One interesting point he mentioned was that the actual gas itself varies in its make up from well to well, and you do not know what you are getting precisely until it emerges. Sometimes other products including ethanol can be separated from the natural gas, and, surprisingly, these products can sometimes be more valuable than the gas itself.

It was also impressive at how relatively small the footprint of a well-head can be, and that once the gas is extracted after several years, how well the area can be restored.

Fracking takes a lot of water- anything from 1-10million gallons per well- but this is still relatively little water compared to many other industrial users.

Multiple horizontal wells from a single well-head are the key to the recent success of fracking in North America, which makes the drilling operations both much more economic and much less of an impact.

Manz pointed out that the regulatory authorities need to require high-quality treatment practices- otherwise the companies will take the cheapest route out- but also emphasized that it is really not in the companies’ interest to cause pollution or environmental damage more than is strictly necessary, and pointed to the commitment made by Tamboran, the company applying for a license to prospect for shale gas in Leitrim, to “monitor groundwater quality, air quality, noise emissions, and seismic activity before, during, and periodically after all of its well site operations” as well as abide by other regulations. Tamboran claim that they will employ slick water techniques that involve no chemicals in the water.

I asked him how much gas there was in North America- we hear claims of “100 years’ supply” while some peak-oilers claim this is just hype and it will be gone in not much more than five years.
Manz was clear that there is a lot of gas there, and not all of it has yet been found- “at least 50 years supply, maybe 100years.”

Asked about his views on the prospect in Leitrim, Manz was thoughtful He had driven through the area in Leitrim several times himself, and said revealingly that fracking operations there “would be highly disruptive- to say the least”- Leitrim, where 100 acres is a large farm, is not Calgary, Canada, where farm holdings may be measured in the square miles. Nor are there wide freeways to accommodate the hundreds of trucks carrying water and heavy equipment to the well-head. However, if a careful consultation process is engaged with and all the implications looked at, with an absolute requirement from the outset of complete transparency, then “the benefits- of jobs and cheap energy- could be huge.”
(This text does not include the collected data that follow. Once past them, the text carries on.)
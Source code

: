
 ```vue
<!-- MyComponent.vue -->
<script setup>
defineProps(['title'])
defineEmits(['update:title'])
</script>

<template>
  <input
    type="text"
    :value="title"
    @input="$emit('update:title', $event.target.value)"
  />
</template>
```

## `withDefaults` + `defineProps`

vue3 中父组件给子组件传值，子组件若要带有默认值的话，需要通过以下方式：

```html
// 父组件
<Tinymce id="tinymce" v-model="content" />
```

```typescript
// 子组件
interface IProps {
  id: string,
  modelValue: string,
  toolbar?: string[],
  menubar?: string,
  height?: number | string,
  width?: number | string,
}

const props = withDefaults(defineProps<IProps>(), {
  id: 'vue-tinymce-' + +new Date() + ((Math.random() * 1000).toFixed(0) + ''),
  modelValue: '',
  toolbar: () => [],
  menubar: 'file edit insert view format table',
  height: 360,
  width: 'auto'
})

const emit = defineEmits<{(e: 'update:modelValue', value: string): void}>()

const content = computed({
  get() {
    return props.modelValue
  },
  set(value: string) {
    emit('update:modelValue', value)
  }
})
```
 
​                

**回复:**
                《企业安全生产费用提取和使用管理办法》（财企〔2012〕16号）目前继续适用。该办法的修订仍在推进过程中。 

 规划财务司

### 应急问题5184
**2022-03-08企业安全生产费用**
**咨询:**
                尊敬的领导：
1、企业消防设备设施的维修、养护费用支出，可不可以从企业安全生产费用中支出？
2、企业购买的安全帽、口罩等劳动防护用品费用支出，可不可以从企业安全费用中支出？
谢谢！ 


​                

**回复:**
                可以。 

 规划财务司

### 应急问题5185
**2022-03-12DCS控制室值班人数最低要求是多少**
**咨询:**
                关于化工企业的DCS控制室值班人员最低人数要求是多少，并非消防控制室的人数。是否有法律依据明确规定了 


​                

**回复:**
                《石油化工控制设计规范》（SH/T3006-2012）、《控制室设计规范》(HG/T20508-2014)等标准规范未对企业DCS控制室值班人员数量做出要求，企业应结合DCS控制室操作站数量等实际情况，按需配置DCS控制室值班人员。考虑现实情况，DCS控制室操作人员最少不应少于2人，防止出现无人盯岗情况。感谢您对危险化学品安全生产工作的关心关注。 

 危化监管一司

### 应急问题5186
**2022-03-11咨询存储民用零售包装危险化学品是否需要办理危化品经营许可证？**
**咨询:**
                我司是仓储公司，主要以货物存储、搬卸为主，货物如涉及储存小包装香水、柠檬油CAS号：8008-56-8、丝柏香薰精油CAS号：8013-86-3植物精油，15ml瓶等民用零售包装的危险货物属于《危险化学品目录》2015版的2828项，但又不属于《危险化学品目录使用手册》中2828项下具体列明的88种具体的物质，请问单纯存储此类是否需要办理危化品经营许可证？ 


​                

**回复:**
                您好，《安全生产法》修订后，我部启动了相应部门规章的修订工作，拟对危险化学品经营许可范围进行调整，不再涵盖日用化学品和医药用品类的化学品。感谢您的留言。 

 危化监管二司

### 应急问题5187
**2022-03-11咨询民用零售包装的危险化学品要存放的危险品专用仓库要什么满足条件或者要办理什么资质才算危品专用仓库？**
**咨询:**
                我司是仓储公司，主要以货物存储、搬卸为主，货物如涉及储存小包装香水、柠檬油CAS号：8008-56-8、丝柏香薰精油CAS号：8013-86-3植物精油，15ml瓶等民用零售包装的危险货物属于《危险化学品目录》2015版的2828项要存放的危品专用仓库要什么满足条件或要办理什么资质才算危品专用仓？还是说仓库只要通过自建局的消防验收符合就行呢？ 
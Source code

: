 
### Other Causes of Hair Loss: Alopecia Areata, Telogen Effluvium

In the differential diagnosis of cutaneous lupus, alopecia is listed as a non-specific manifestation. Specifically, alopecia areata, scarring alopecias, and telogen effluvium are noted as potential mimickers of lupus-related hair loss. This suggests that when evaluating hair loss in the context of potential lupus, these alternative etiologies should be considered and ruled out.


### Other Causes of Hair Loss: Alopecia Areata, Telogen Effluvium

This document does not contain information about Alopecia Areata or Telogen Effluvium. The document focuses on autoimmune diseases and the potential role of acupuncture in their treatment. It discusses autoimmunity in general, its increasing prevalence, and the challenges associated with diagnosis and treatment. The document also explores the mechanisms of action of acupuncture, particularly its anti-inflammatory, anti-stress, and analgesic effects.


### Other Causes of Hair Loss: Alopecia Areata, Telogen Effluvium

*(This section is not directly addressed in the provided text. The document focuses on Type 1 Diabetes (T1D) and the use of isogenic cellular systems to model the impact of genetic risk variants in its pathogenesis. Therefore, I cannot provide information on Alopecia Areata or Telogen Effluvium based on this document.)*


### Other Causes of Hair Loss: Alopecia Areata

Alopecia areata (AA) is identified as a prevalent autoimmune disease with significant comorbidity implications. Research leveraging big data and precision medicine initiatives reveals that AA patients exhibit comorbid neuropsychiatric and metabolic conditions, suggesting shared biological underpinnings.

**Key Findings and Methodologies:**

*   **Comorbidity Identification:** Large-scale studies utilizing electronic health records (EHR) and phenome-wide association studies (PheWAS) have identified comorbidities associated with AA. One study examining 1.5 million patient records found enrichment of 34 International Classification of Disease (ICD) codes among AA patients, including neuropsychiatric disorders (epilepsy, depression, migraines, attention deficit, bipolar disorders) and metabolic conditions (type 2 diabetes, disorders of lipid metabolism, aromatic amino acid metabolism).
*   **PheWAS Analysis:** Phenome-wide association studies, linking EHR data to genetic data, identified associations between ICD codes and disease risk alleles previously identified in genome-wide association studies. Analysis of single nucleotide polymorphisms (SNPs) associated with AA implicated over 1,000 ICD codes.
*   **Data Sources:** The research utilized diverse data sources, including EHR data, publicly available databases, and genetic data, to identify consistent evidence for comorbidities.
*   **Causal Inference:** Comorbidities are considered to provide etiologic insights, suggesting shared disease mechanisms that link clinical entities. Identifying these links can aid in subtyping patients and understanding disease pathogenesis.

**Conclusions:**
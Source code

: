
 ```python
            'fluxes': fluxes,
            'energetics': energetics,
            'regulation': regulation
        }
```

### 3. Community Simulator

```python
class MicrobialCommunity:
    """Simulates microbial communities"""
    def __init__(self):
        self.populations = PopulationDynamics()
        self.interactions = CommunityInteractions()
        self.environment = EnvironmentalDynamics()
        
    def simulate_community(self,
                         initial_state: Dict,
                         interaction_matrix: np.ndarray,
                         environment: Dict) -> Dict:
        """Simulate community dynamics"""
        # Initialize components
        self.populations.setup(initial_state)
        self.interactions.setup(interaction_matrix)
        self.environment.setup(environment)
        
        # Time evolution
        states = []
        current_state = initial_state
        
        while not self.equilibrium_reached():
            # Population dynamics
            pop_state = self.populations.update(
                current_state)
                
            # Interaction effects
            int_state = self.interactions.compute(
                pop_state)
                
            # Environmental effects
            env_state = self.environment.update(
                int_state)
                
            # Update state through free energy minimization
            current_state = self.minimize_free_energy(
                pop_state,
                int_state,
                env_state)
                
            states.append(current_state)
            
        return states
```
Fracking is sure to continue t be controversial, and the potential impact on small communities and the environment in lovely Leitrim may be considered too high a price to pay. But with the UK Environment Agency coming out in favour of fracking over there this week the pressure for Ireland to look at exploiting this valuable resource is likely to grow, particularly if the alternative is economic stagnation, unemployment and ever higher energy costs.